According to Evan Thomas, the Assistant Managing Editor of Newsweek, on Inside Washington in mid July 2004.
”There's one other base here, the media. Let's talk a little media bias here. The media, I think, wants Kerry to win and I think they're going to portray Kerry and Edwards I'm talking about the establishment media, not Fox. They're going to portray Kerry and Edwards as being young and dynamic and optimistic and there's going to be this glow about them, collective glow, the two of them, that's going to be worth maybe 15 points.”
And despite that the liar, fraud, et al is still ahead in the polls from 7 – 12 points, depending on which poll you like best.

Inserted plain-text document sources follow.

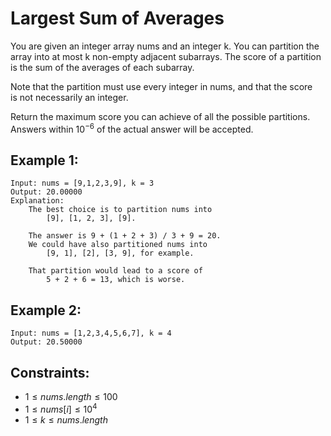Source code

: # Largest Sum of Averages

You are given an integer array nums and an integer k. You can partition the  
array into at most k non-empty adjacent subarrays. The score of a partition  
is the sum of the averages of each subarray.

Note that the partition must use every integer in nums, and that the score  
is not necessarily an integer.

Return the maximum score you can achieve of all the possible partitions.  
Answers within $10^{-6}$ of the actual answer will be accepted.

 

## Example 1:

    Input: nums = [9,1,2,3,9], k = 3
    Output: 20.00000
    Explanation: 
        The best choice is to partition nums into 
            [9], [1, 2, 3], [9]. 

        The answer is 9 + (1 + 2 + 3) / 3 + 9 = 20.
        We could have also partitioned nums into 
            [9, 1], [2], [3, 9], for example.

        That partition would lead to a score of 
            5 + 2 + 6 = 13, which is worse.

## Example 2:

    Input: nums = [1,2,3,4,5,6,7], k = 4
    Output: 20.50000
    
    
    
## Constraints:

* $1 \le nums.length \le 100$
* $1 \le nums[i] \le 10^4$
* $1 \le k \le nums.length$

John Kerry is not a bad man. He probably wouldn't make a bad President. But he is a bad candidate in a terrible situation. He represents the wing of the Democratic Party that is imbued with a sense of its own moral, intellectual, cultural and social superiority. In short, he is the standard bearer for the unbearable.
The Republican Party’s backbone is formed by the small businessmen and "sole proprietors" (barbers, shopkeepers, plumbers, etc.) of the American heartland.
That is why, under the leadership of George W. Bush, the Republicans have gained control of not only the White House, but also the Senate, the House of Representatives, 29 of the 50 governorships, and (for the first time in ages) a majority of the legislators in the fifty states.
Kerry now has 53 days to convince voters that a Bush victory in November would be, as his wife put it in Milwaukee on Monday, "four more years of hell."
The problem is, most Americans don't regard their lives as "hell" or Bush as Satan. The economy is doing pretty well. Unemployment is 5.4%, lower than in 1996 when Clinton bragged that he had reduced unemployment to 5.6%
Iraq isn't Vietnam, and won't be unless there's a draft.
The Islamic jihad against America isn't Bush's fault, either. A candidate who insists otherwise is bound to strike voters as detached from reality.
Kerry ought to know this, and he may. But his party is dominated, as it was in 1972, by people who talk only to one another and who are convinced that everybody despises Bush. They will judge Kerry by how hard he goes after the Crawford Beelzebub.
Kerry is a weak campaigner. Barring some kind of national disaster, his best shot is the debates. Democratic true believers think he'll kill Bush, one on one. That's what they thought about Al Gore, too.
Calling a presidential race in September is risky, especially a race that's supposedly close. But no guts, no glory. Bush will beat Kerry in a walk. 55% of the popular vote or better. And a minimum of 285 Electoral College votes.
If I'm right, you read it here first. If not, you can justifiably hurl jeers, insults, and embarrassing remarks at me.
Even Pauline Kael got it wrong once in a while.